Vintage Amusement Rides

  • Authentic 1912 Charles W. Parker Carousel
  • CW Parker Superior Wheel-This is the last one left in existence!
  • The Mott Lake Flyer
  • Venetian swings
  • Pony carts

Here are my kids enjoying the Carousel and Superior Wheel in the Amusement Park! (And, a few other pictures!)

Our Visit to Crossroads Village on Apprentice Weekend!

We met the Artisans of the village and my kids learned how to create and make one-of-a-kind handmade items. Both of them made leather key chains, Carolan did some tin punching, Garrett built a bench and they also got to play some musical instruments with the musicians! (check out the videos of them in the leather shop making their key chains!)

My Final Thoughts!

In conclusion, visiting Crossroads Village and the Huckleberry Railroad is a great day trip for the family! The Village is a step back in time to a place when life was simpler. Not only is it fun and educational, it is also a hands on experience for the whole family. Go ahead, take some time to visit the village, there is no time like the present to experience a long gone “way back when” life, take a ride on a vintage train, or sit and enjoy a cruise on a paddlewheel riverboat. Thank you for stopping in and reading all about our day trip to Crossroads Village and the Huckleberry Railroad!

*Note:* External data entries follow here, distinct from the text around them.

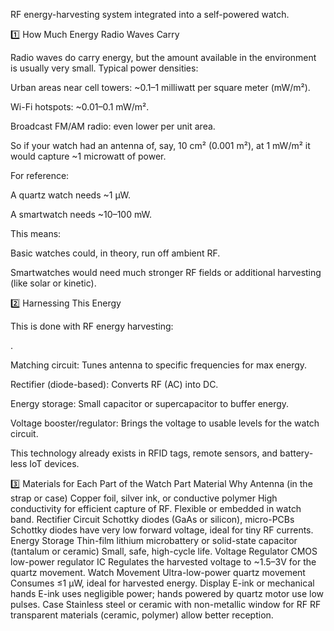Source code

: RF energy-harvesting system integrated into a self-powered watch.

1️⃣ How Much Energy Radio Waves Carry

Radio waves do carry energy, but the amount available in the environment is usually very small.
Typical power densities:

Urban areas near cell towers: ~0.1–1 milliwatt per square meter (mW/m²).

Wi-Fi hotspots: ~0.01–0.1 mW/m².

Broadcast FM/AM radio: even lower per unit area.

So if your watch had an antenna of, say, 10 cm² (0.001 m²), at 1 mW/m² it would capture ~1 microwatt of power.

For reference:

A quartz watch needs ~1 µW.

A smartwatch needs ~10–100 mW.

This means:

Basic watches could, in theory, run off ambient RF.

Smartwatches would need much stronger RF fields or additional harvesting (like solar or kinetic).

2️⃣ Harnessing This Energy

This is done with RF energy harvesting:

.

Matching circuit: Tunes antenna to specific frequencies for max energy.

Rectifier (diode-based): Converts RF (AC) into DC.

Energy storage: Small capacitor or supercapacitor to buffer energy.

Voltage booster/regulator: Brings the voltage to usable levels for the watch circuit.

This technology already exists in RFID tags, remote sensors, and battery-less IoT devices.

3️⃣ Materials for Each Part of the Watch
Part	Material	Why
Antenna (in the strap or case)	Copper foil, silver ink, or conductive polymer	High conductivity for efficient capture of RF. Flexible or embedded in watch band.
Rectifier Circuit	Schottky diodes (GaAs or silicon), micro-PCBs	Schottky diodes have very low forward voltage, ideal for tiny RF currents.
Energy Storage	Thin-film lithium microbattery or solid-state capacitor (tantalum or ceramic)	Small, safe, high-cycle life.
Voltage Regulator	CMOS low-power regulator IC	Regulates the harvested voltage to ~1.5–3V for the quartz movement.
Watch Movement	Ultra-low-power quartz movement	Consumes ≤1 µW, ideal for harvested energy.
Display	E-ink or mechanical hands	E-ink uses negligible power; hands powered by quartz motor use low pulses.
Case	Stainless steel or ceramic with non-metallic window for RF	RF transparent materials (ceramic, polymer) allow better reception.
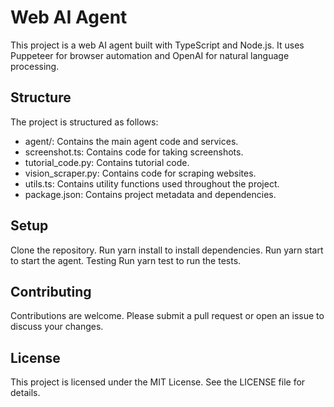 # Web AI Agent

This project is a web AI agent built with TypeScript and Node.js. It uses Puppeteer for browser automation and OpenAI for natural language processing.

## Structure

The project is structured as follows:

- agent/: Contains the main agent code and services.
- screenshot.ts: Contains code for taking screenshots.
- tutorial_code.py: Contains tutorial code.
- vision_scraper.py: Contains code for scraping websites.
- utils.ts: Contains utility functions used throughout the project.
- package.json: Contains project metadata and dependencies.

## Setup

Clone the repository.
Run yarn install to install dependencies.
Run yarn start to start the agent.
Testing
Run yarn test to run the tests.

## Contributing

Contributions are welcome. Please submit a pull request or open an issue to discuss your changes.

## License

This project is licensed under the MIT License. See the LICENSE file for details.
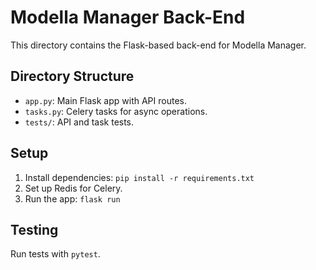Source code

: # Modella Manager Back-End

This directory contains the Flask-based back-end for Modella Manager.

## Directory Structure
- `app.py`: Main Flask app with API routes.
- `tasks.py`: Celery tasks for async operations.
- `tests/`: API and task tests.

## Setup
1. Install dependencies: `pip install -r requirements.txt`
2. Set up Redis for Celery.
3. Run the app: `flask run`

## Testing
Run tests with `pytest`.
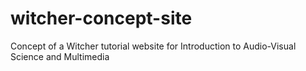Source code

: # witcher-concept-site
Concept of a Witcher tutorial website for Introduction to Audio-Visual Science and Multimedia
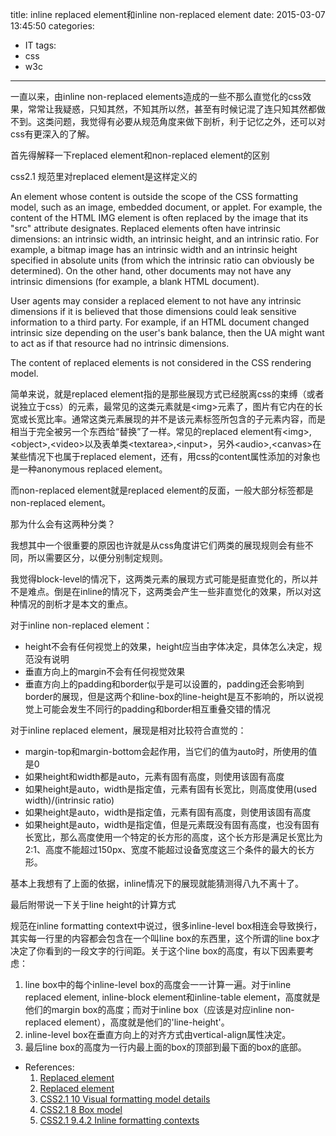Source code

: title: inline replaced element和inline non-replaced element
date: 2015-03-07 13:45:50
categories:
- IT
tags:
- css
- w3c
---
一直以来，由inline non-replaced elements造成的一些不那么直觉化的css效果，常常让我疑惑，只知其然，不知其所以然，甚至有时候记混了连只知其然都做不到。这类问题，我觉得有必要从规范角度来做下剖析，利于记忆之外，还可以对css有更深入的了解。

首先得解释一下replaced element和non-replaced element的区别

css2.1 规范里对replaced element是这样定义的

An element whose content is outside the scope of the CSS formatting model, such as an image, embedded document, or applet. For example, the content of the HTML IMG element is often replaced by the image that its "src" attribute designates. Replaced elements often have intrinsic dimensions: an intrinsic width, an intrinsic height, and an intrinsic ratio. For example, a bitmap image has an intrinsic width and an intrinsic height specified in absolute units (from which the intrinsic ratio can obviously be determined). On the other hand, other documents may not have any intrinsic dimensions (for example, a blank HTML document).

User agents may consider a replaced element to not have any intrinsic dimensions if it is believed that those dimensions could leak sensitive information to a third party. For example, if an HTML document changed intrinsic size depending on the user's bank balance, then the UA might want to act as if that resource had no intrinsic dimensions.

The content of replaced elements is not considered in the CSS rendering model.

简单来说，就是replaced element指的是那些展现方式已经脱离css的束缚（或者说独立于css）的元素，最常见的这类元素就是&lt;img&gt;元素了，图片有它内在的长宽或长宽比率。通常这类元素展现的并不是该元素标签所包含的子元素内容，而是相当于完全被另一个东西给“替换”了一样。常见的replaced element有&lt;img&gt;,&lt;object&gt;,&lt;video&gt;以及表单类&lt;textarea&gt;,&lt;input&gt;，另外&lt;audio&gt;,&lt;canvas&gt;在某些情况下也属于replaced element，还有，用css的content属性添加的对象也是一种anonymous replaced element。

而non-replaced element就是replaced element的反面，一般大部分标签都是non-replaced element。

那为什么会有这两种分类？

<!--more-->

我想其中一个很重要的原因也许就是从css角度讲它们两类的展现规则会有些不同，所以需要区分，以便分别制定规则。

我觉得block-level的情况下，这两类元素的展现方式可能是挺直觉化的，所以并不是难点。倒是在inline的情况下，这两类会产生一些非直觉化的效果，所以对这种情况的剖析才是本文的重点。

对于inline non-replaced element：
* height不会有任何视觉上的效果，height应当由字体决定，具体怎么决定，规范没有说明
* 垂直方向上的margin不会有任何视觉效果
* 垂直方向上的padding和border似乎是可以设置的，padding还会影响到border的展现，但是这两个和line-box的line-height是互不影响的，所以说视觉上可能会发生不同行的padding和border相互重叠交错的情况

对于inline replaced element，展现是相对比较符合直觉的：
* margin-top和margin-bottom会起作用，当它们的值为auto时，所使用的值是0
* 如果height和width都是auto，元素有固有高度，则使用该固有高度
* 如果height是auto，width是指定值，元素有固有长宽比，则高度使用(used width)/(intrinsic ratio)
* 如果height是auto，width是指定值，元素有固有高度，则使用该固有高度
* 如果height是auto，width是指定值，但是元素既没有固有高度，也没有固有长宽比，那么高度使用一个特定的长方形的高度，这个长方形是满足长宽比为2:1、高度不能超过150px、宽度不能超过设备宽度这三个条件的最大的长方形。

基本上我想有了上面的依据，inline情况下的展现就能猜测得八九不离十了。

最后附带说一下关于line height的计算方式

规范在inline formatting context中说过，很多inline-level box相连会导致换行，其实每一行里的内容都会包含在一个叫line box的东西里，这个所谓的line box才决定了你看到的一段文字的行间距。关于这个line box的高度，有以下因素要考虑：

1. line box中的每个inline-level box的高度会一一计算一遍。对于inline replaced element, inline-block element和inline-table element，高度就是他们的margin box的高度；而对于inline box（应该是对应inline non-replaced element），高度就是他们的'line-height'。
2. inline-level box在垂直方向上的对齐方式由vertical-align属性决定。
3. 最后line box的高度为一行内最上面的box的顶部到最下面的box的底部。

- References:
  1. [Replaced element](http://www.w3.org/TR/CSS2/conform.html#replaced-element)
  2. [Replaced element](https://developer.mozilla.org/en-US/docs/Web/CSS/Replaced_element)
  3. [CSS2.1 10 Visual formatting model details](http://www.w3.org/TR/CSS21/visudet.html)
  4. [CSS2.1 8 Box model](http://www.w3.org/TR/CSS21/box.html)
  5. [CSS2.1 9.4.2 Inline formatting contexts](http://www.w3.org/TR/CSS21/visuren.html#inline-formatting)

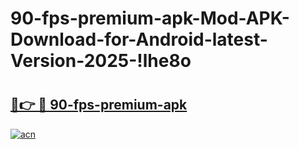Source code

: # 90-fps-premium-apk-Mod-APK-Download-for-Android-latest-Version-2025-!lhe8o

# <h2><a href="https://z7tc26.esa.edu.pl?title=90-fps-premium-apk&ref=lhe8o">🔗👉 🔴 90-fps-premium-apk</a></h2>

[![acn](https://github.com/user-attachments/assets/0f9c940e-d8b0-45ae-aac7-cd30a18b3e1c)](https://z7tc26.esa.edu.pl?title=90-fps-premium-apk&ref=lhe8o)

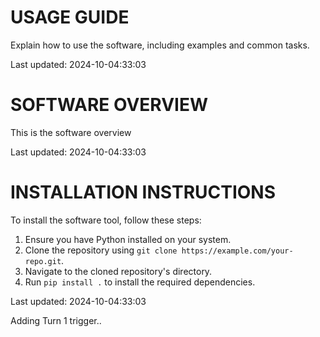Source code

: # USAGE GUIDE

Explain how to use the software, including examples and common tasks.

Last updated: 2024-10-04:33:03

# SOFTWARE OVERVIEW

This is the software overview

Last updated: 2024-10-04:33:03

# INSTALLATION INSTRUCTIONS

To install the software tool, follow these steps:

1. Ensure you have Python installed on your system.
2. Clone the repository using `git clone https://example.com/your-repo.git`.
3. Navigate to the cloned repository's directory.
4. Run `pip install .` to install the required dependencies.

Last updated: 2024-10-04:33:03

Adding Turn 1 trigger..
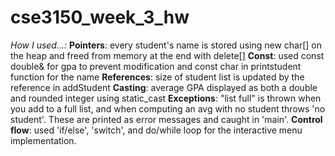 # cse3150_week_3_hw

*How I used...:*
**Pointers**: every student's name is stored using new char[] on the heap and freed from memory at the end with delete[]
**Const**: used const double& for gpa to prevent modification and const char in printstudent function for the name
**References**: size of student list is updated by the reference in addStudent
**Casting**: average GPA displayed as both a double and rounded integer using static_cast<int>
**Exceptions**: "list full" is thrown when you add to a full list, and when computing an avg with no student throws 'no student'. These are printed as error messages and caught in 'main'.
**Control flow**: used 'if/else', 'switch', and do/while loop for the interactive menu implementation.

Rates and other Information

Village Only Ticket Combination Ticket – Village with Train
Adult (13 – 59) $11.00 $16.00
Senior (60+) $10.00 $15.00
Child (25 months – 12 years) $9.00 $13.00
Children 24 months and under Free Free


May 27 – September 4, 2017
Wednesday – Sunday, and Holidays, 10 am – 5 pm

*Note: The Village is closed Mondays and Tuesdays, except holidays. (May 29, July 4 and September 4)

ANNUAL FAMILY PASS (I recommend this option if you plan on visiting more than once a year)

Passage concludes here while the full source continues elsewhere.